• _Work item_: Which lines in the data below contain the word "next"? Pull each of them out.

-- Exercise material follows --

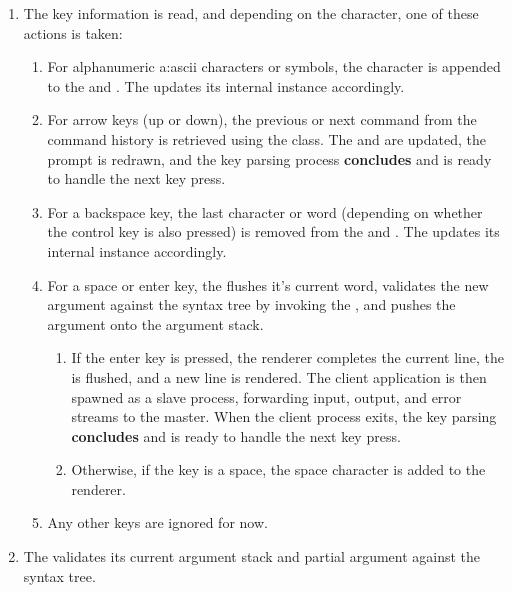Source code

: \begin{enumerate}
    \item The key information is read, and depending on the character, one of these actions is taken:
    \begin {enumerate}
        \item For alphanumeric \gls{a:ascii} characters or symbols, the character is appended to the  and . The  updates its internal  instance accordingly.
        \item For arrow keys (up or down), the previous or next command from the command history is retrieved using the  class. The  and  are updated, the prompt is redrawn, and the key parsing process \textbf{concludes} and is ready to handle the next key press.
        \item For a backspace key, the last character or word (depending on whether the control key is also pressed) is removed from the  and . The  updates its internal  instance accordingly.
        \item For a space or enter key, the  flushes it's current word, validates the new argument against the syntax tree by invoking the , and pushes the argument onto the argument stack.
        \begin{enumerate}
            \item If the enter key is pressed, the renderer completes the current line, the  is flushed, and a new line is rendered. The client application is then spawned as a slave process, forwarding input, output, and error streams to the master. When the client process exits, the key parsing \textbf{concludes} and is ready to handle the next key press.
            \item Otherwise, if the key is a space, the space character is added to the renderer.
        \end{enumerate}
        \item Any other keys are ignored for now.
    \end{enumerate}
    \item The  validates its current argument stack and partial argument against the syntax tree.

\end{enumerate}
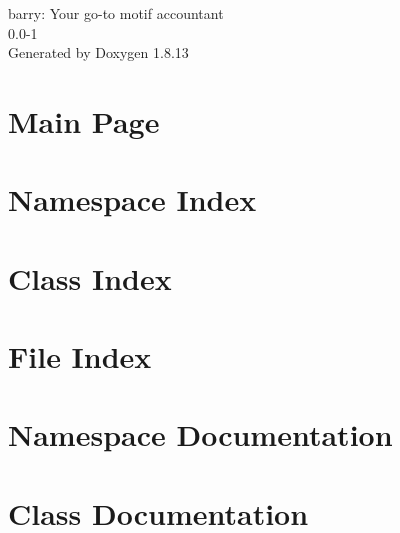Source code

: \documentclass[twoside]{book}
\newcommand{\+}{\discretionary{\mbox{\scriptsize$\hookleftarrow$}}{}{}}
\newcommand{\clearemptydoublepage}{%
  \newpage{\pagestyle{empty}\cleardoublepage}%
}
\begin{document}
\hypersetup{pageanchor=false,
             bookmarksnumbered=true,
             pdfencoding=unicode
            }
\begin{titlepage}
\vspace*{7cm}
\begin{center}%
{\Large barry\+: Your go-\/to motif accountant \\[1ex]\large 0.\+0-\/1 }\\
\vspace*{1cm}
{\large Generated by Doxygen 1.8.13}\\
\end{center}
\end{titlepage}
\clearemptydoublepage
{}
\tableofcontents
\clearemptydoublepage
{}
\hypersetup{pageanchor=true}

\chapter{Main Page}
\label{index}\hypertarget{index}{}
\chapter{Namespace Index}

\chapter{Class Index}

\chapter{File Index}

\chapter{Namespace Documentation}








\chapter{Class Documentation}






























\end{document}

-- Exercise material concluded --
-- Exercise material follows --

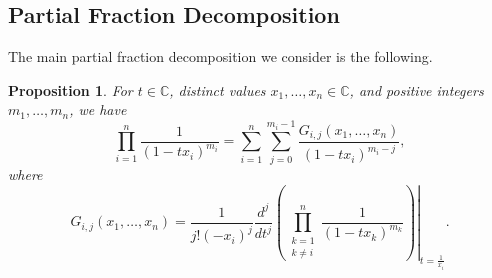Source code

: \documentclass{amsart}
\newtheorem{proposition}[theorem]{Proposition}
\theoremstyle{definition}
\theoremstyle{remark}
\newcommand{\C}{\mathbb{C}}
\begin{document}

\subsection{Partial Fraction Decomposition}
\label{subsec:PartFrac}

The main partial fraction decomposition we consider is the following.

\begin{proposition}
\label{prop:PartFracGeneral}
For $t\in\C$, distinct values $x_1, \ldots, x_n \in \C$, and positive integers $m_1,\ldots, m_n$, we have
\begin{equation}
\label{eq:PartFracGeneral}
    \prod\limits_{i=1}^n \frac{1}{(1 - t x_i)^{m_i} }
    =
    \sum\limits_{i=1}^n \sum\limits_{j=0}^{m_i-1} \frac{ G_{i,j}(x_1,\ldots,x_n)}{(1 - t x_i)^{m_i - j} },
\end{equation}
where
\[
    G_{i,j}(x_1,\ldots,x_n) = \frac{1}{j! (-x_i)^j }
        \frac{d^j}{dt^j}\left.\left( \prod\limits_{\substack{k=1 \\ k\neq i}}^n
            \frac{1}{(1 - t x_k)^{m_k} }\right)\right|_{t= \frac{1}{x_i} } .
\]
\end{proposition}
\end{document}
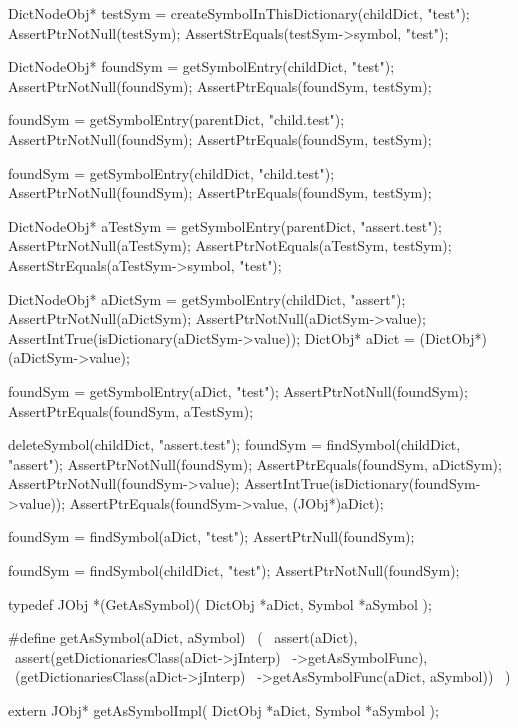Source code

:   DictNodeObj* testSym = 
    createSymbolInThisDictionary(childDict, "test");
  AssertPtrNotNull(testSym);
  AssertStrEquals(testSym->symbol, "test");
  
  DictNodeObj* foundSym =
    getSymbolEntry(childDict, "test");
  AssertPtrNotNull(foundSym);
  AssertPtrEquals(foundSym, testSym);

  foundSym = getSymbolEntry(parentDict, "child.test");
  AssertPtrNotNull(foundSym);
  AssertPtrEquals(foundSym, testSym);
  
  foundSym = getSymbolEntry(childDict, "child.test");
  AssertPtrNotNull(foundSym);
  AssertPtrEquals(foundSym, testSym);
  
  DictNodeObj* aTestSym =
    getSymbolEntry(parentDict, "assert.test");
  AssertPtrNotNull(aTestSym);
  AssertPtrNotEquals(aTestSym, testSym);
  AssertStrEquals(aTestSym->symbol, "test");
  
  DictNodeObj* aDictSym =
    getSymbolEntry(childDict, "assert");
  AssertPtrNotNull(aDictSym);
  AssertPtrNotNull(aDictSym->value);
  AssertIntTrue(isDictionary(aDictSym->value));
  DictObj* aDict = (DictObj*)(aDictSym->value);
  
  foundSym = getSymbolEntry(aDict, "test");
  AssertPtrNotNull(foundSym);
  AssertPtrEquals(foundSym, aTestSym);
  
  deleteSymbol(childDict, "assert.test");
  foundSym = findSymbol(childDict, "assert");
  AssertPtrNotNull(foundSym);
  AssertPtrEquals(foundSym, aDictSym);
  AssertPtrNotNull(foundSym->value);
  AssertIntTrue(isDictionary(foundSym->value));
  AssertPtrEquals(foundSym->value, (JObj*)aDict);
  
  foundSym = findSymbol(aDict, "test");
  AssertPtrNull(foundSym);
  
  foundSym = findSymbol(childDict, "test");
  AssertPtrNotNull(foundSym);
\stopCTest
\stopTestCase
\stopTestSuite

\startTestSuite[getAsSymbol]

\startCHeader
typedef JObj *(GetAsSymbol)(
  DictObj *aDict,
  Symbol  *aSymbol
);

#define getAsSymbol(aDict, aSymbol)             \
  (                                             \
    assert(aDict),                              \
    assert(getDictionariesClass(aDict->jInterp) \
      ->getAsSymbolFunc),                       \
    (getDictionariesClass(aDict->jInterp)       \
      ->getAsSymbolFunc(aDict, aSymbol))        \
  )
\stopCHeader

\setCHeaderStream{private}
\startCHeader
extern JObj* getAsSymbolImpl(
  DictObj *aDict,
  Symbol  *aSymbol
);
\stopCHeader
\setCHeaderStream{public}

-- Exercise material concluded --

• _Exercise result_:
        \item For arrow keys (up or down), the previous or next command from the command history is retrieved using the  class. The  and  are updated, the prompt is redrawn, and the key parsing process \textbf{concludes} and is ready to handle the next key press.
            \item If the enter key is pressed, the renderer completes the current line, the  is flushed, and a new line is rendered. The client application is then spawned as a slave process, forwarding input, output, and error streams to the master. When the client process exits, the key parsing \textbf{concludes} and is ready to handle the next key press.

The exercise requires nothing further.